Todo mundo lo recuerda. Un día Wakefield sale de su casa a comprar cigarrillos… y tarda lustros en regresar a su casa, a su hogar. Sí, donde vivía con su esposa. Al parecer tarda en regresar 20 años. Si mal no recuerdo. Exiliado entonces en mi ciudad, soy mal remedo de Wakefield. Frecuento las habitaciones de sus hoteles por placer y no por dolor.  

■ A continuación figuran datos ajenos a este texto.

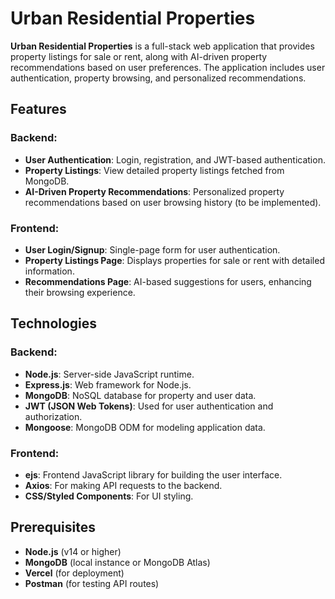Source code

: # Urban Residential Properties

**Urban Residential Properties** is a full-stack web application that provides property listings for sale or rent, along with AI-driven property recommendations based on user preferences. The application includes user authentication, property browsing, and personalized recommendations.

## Features

### Backend:
- **User Authentication**: Login, registration, and JWT-based authentication.
- **Property Listings**: View detailed property listings fetched from MongoDB.
- **AI-Driven Property Recommendations**: Personalized property recommendations based on user browsing history (to be implemented).

### Frontend:
- **User Login/Signup**: Single-page form for user authentication.
- **Property Listings Page**: Displays properties for sale or rent with detailed information.
- **Recommendations Page**: AI-based suggestions for users, enhancing their browsing experience.

## Technologies

### Backend:
- **Node.js**: Server-side JavaScript runtime.
- **Express.js**: Web framework for Node.js.
- **MongoDB**: NoSQL database for property and user data.
- **JWT (JSON Web Tokens)**: Used for user authentication and authorization.
- **Mongoose**: MongoDB ODM for modeling application data.

### Frontend:
- **ejs**: Frontend JavaScript library for building the user interface.
- **Axios**: For making API requests to the backend.
- **CSS/Styled Components**: For UI styling.

## Prerequisites

- **Node.js** (v14 or higher)
- **MongoDB** (local instance or MongoDB Atlas)
- **Vercel** (for deployment)
- **Postman** (for testing API routes)
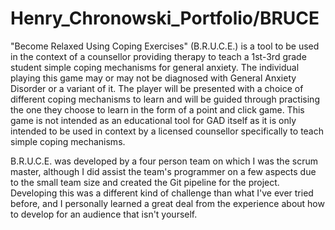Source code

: # Henry_Chronowski_Portfolio/BRUCE

"Become Relaxed Using Coping Exercises" (B.R.U.C.E.) is a tool to be used in the context of a counsellor providing therapy to teach a 1st-3rd grade student simple coping mechanisms for general anxiety. The individual playing this game may or may not be diagnosed with General Anxiety Disorder or a variant of it. The player will be presented with a choice of different coping mechanisms to learn and will be guided through practising the one they choose to learn in the form of a point and click game. This game is not intended as an educational tool for GAD itself as it is only intended to be used in context by a licensed counsellor specifically to teach simple coping mechanisms.

B.R.U.C.E. was developed by a four person team on which I was the scrum master, although I did assist the team's programmer on a few aspects due to the small team size and created the Git pipeline for the project. Developing this was a different kind of challenge than what I've ever tried before, and I personally learned a great deal from the experience about how to develop for an audience that isn't yourself.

Otro poeta eternamente exiliado, 

Joseph Brodsky, describía su mazmorra como un sitio “tan oscuro como el interior de una aguja”. Es larga la relación amor-odio entre nosotros los escritores con nuestras casas, nuestros hogares. Es un tema frecuente en literatura. Y todo mundo lo sabe. No tengo casa. No tengo casa propia. Siempre he pensado en la llegada de un Tsunami el cual se llevaría en un segundo de furia, cortinas, ventanas, baldosas y el hormigón de mi casa. ¿Ha notado usted de esas aberturas vacías llamadas puertas y ventanas por lo cual usted puede hacer uso de su casa?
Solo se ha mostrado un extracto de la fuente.